### [TASK REQUIREMENTS]
In the material below, list every line carrying the string "have".
___ INPUT DATA
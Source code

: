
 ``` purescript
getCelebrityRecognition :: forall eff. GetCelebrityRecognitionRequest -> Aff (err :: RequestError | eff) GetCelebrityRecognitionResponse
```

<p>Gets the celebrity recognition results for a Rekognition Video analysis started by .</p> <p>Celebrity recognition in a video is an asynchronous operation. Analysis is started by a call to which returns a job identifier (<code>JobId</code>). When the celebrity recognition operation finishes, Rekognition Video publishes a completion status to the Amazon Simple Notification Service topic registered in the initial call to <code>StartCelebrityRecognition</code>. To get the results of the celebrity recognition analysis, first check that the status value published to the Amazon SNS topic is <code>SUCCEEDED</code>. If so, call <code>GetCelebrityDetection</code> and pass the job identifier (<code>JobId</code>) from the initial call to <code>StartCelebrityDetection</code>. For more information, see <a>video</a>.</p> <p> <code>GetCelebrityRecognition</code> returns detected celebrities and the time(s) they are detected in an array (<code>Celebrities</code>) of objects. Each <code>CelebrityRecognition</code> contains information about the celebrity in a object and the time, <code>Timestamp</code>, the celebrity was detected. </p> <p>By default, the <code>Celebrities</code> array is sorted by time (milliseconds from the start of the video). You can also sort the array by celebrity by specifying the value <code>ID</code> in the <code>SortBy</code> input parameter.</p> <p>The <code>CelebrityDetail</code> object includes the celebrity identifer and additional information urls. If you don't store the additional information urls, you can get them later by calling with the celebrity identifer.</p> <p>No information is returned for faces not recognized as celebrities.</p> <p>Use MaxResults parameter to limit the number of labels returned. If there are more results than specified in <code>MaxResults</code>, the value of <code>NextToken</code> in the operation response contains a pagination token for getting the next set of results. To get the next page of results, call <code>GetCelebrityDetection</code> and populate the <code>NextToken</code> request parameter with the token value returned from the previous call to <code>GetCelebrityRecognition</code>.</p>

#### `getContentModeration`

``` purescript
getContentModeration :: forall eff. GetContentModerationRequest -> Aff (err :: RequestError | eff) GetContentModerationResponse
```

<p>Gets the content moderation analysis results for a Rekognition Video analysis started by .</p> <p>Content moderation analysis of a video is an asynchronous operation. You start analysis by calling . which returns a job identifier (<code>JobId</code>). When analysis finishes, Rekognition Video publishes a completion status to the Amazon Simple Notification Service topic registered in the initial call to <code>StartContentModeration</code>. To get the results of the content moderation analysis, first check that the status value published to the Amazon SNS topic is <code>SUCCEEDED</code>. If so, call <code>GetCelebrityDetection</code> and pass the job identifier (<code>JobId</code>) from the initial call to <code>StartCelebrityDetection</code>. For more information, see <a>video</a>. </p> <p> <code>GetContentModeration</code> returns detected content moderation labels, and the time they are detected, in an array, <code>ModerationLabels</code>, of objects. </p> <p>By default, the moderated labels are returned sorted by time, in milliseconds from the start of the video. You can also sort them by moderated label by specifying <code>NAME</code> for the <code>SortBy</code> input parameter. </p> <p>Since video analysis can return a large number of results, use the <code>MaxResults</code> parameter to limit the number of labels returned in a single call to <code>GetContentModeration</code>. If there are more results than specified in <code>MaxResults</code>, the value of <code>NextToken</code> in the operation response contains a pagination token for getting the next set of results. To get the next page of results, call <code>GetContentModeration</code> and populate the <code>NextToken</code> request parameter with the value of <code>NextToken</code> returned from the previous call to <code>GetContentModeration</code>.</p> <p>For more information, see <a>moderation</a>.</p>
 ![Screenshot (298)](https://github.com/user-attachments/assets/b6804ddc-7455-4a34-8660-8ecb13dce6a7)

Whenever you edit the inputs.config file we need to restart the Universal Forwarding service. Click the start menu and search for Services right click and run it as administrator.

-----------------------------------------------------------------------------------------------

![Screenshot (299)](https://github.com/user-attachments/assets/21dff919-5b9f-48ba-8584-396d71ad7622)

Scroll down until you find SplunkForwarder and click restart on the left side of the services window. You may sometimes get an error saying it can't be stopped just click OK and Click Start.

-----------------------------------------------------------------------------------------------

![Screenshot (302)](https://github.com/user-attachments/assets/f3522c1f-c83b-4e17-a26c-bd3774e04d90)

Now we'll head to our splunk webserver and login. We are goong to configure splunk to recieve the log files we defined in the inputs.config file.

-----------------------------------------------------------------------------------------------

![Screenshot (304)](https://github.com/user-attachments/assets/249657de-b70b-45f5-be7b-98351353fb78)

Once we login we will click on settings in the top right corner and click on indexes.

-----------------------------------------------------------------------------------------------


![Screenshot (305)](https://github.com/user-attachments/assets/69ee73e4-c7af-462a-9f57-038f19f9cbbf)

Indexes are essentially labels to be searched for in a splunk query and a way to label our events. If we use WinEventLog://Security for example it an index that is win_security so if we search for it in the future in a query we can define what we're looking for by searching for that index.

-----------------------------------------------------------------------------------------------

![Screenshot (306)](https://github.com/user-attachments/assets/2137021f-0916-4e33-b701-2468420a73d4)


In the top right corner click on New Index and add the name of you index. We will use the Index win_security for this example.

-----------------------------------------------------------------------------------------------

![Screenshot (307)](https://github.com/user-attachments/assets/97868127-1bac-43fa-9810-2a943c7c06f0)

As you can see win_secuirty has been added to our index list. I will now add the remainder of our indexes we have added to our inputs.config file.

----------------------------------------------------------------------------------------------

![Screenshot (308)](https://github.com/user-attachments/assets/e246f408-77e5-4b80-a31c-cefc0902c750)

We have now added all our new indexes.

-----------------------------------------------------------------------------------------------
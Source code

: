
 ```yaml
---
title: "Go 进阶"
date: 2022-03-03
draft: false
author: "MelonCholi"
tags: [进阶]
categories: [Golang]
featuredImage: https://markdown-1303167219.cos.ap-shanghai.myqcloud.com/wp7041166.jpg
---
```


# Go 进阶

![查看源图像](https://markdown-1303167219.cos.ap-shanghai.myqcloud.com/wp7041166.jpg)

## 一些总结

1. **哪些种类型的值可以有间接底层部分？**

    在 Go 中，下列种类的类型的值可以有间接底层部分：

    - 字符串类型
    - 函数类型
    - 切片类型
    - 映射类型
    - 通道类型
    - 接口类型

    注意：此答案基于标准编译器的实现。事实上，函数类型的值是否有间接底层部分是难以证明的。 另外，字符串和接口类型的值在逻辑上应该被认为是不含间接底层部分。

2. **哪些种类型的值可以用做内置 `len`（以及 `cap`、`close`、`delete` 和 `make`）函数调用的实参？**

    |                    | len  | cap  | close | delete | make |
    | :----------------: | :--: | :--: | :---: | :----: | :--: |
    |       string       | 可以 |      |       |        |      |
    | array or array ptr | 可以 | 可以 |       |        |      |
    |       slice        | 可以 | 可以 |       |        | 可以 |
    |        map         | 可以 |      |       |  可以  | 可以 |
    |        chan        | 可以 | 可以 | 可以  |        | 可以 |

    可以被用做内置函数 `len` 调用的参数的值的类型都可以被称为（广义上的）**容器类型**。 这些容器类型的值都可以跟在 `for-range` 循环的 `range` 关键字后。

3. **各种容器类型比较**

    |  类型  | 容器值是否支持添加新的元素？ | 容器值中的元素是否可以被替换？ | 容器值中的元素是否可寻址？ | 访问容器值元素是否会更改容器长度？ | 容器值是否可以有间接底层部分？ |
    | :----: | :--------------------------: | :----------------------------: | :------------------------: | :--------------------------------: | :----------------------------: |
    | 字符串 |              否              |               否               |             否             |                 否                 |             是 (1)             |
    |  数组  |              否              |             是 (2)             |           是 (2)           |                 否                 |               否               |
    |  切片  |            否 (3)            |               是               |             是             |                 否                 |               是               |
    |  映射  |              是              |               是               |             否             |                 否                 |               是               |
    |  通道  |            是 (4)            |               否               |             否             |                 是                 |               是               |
______
### [EXERCISE ANSWER]
As you can see win_secuirty has been added to our index list. I will now add the remainder of our indexes we have added to our inputs.config file.
We have now added all our new indexes.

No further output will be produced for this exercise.